Zu den klinischen Anzeichen und Symptomen von TB (dh bei Sekundärinfektion), die nur bei pulmonaler TB oder extrapulmonaler TB (dh wenn die Krankheit aktiv wird) auftritt und anderen Lungen-/Atemwegserkrankungen ähneln kann, gehören Appetitlosigkeit, Brustschmerzen, anhaltender und produktiver Husten mit Blut, Fieber, unerklärlicher Gewichtsverlust, schlechtes Wachstum bei Kindern und Müdigkeit. Zu den verbreiteten Formen der TB, die von einer Sekundärinfektion ausgehen, gehören (1) Militär-TB (die durch Verbreitung des Erregers über das Blut Milz, Lymphdrüsen und Leber betreffen), (2) Tuberkulose-Meningitis (die das Gehirn und die Hirnhäute betreffen), (3) Nieren- und Urogenitaltuberkulose (die den Magen-Darm-Trakt und die Niere betreffen) und(4) Knochen und Gelenktuberkulose (die das Rückenmark oder die Wirbel betreffen).

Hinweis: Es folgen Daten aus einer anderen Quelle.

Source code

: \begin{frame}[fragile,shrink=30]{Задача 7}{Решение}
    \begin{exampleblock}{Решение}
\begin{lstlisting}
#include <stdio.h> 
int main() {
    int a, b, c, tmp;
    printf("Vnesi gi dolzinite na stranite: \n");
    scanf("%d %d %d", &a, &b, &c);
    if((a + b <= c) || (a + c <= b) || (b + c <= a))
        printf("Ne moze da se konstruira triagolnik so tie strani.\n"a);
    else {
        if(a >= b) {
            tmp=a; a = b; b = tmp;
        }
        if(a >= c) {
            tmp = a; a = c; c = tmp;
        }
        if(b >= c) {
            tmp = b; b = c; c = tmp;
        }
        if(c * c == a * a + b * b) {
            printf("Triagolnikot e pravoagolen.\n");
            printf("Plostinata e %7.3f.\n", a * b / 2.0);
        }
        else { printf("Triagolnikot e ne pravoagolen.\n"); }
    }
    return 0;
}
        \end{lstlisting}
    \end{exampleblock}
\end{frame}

UNTERSCHIEDE ZWISCHEN EINER TB-INFEKTION UND EINER TB-KRANKHEIT

Bemerkenswert ist, dass eine Infektion mit M. tuberkulose bedeutet nicht unbedingt, dass jemand eine TB-Krankheit hat. Die Exposition gegenüber Aerosolen, Staubpartikeln und Atemtröpfchen (z. B. Sputa, Niesen und Husten eines infektiösen TB-Patienten) mit ausreichender Menge oder Dosierung von Tuberkelbazillen ist die erste Grundlage für den Erwerb von M. tuberkulose. Ob die Exposition, die zu einer Infektion geführt hat, folglich zu einer TB-Erkrankung führt, hängt von so vielen Faktoren ab, darunter: der Stamm des infizierenden Erregers, der Zustand der Immunität des Wirts und der Gesundheitszustand des Wirts unter anderem. TB-Infektion und TB-Krankheit sind zwei unterschiedliche Phänomene. Während erstere (d. h. TB-Infektion) weist keine klinischen Symptome auf, ist nicht infektiös, weist ein normales Röntgen-Thorax-Ergebnis auf und weist einen negativen Sputum-Abstrich und einen negativen Kulturtest auf (d. h. TB-Krankheit) zeigt klinische Symptome (Husten, Fieber und Gewichtsverlust), ist infektiös, eine Röntgenaufnahme des Brustkorbs zeigt Läsionen und die Ergebnisse des Sputumabstrichs und der Kulturtests sind positiv. In beiden Fällen einer TB-Infektion und einer TB-Erkrankung wird das Bakterium M. tuberkulose ist immer vorhanden und die Hauttestergebnisse (Tuberkulin) sind bei diesen Personen immer positiv. Menschen mit einer TB-Infektion sind jedoch nicht ansteckend (d. h. sie können die Infektion nicht auf andere Personen übertragen), aber Menschen mit einer TB-Erkrankung können den Erreger leicht übertragen (d. h. M. tuberkulose) von TB an empfängliche, nicht infizierte Personen in der menschlichen Bevölkerung. Menschen mit einer TB-Infektion haben M. tuberkulose in ihrem Körper, aber das Immunsystem dieser Personen hat einen Immunsystemmechanismus entwickelt, der den Erreger eindämmt und unter Kontrolle hält. TB bleibt bei den meisten Menschen, die mit infiziert sind, lebenslang ruhend M. tuberkulose Dies ist jedoch bei einer Person mit TB-Erkrankung nicht der Fall, da eine solche Person eine aktive Infektion hat. Eine TB-Übertragung kann nur von Menschen mit aktiver TB-Erkrankung und nicht von latenter oder ruhender TB erfolgen. Daher sind Exposition, latente TB-Infektion und TB-Erkrankung oft die drei (3) Hauptwege, um die Stadien der Tuberkulose klinisch zu beschreiben.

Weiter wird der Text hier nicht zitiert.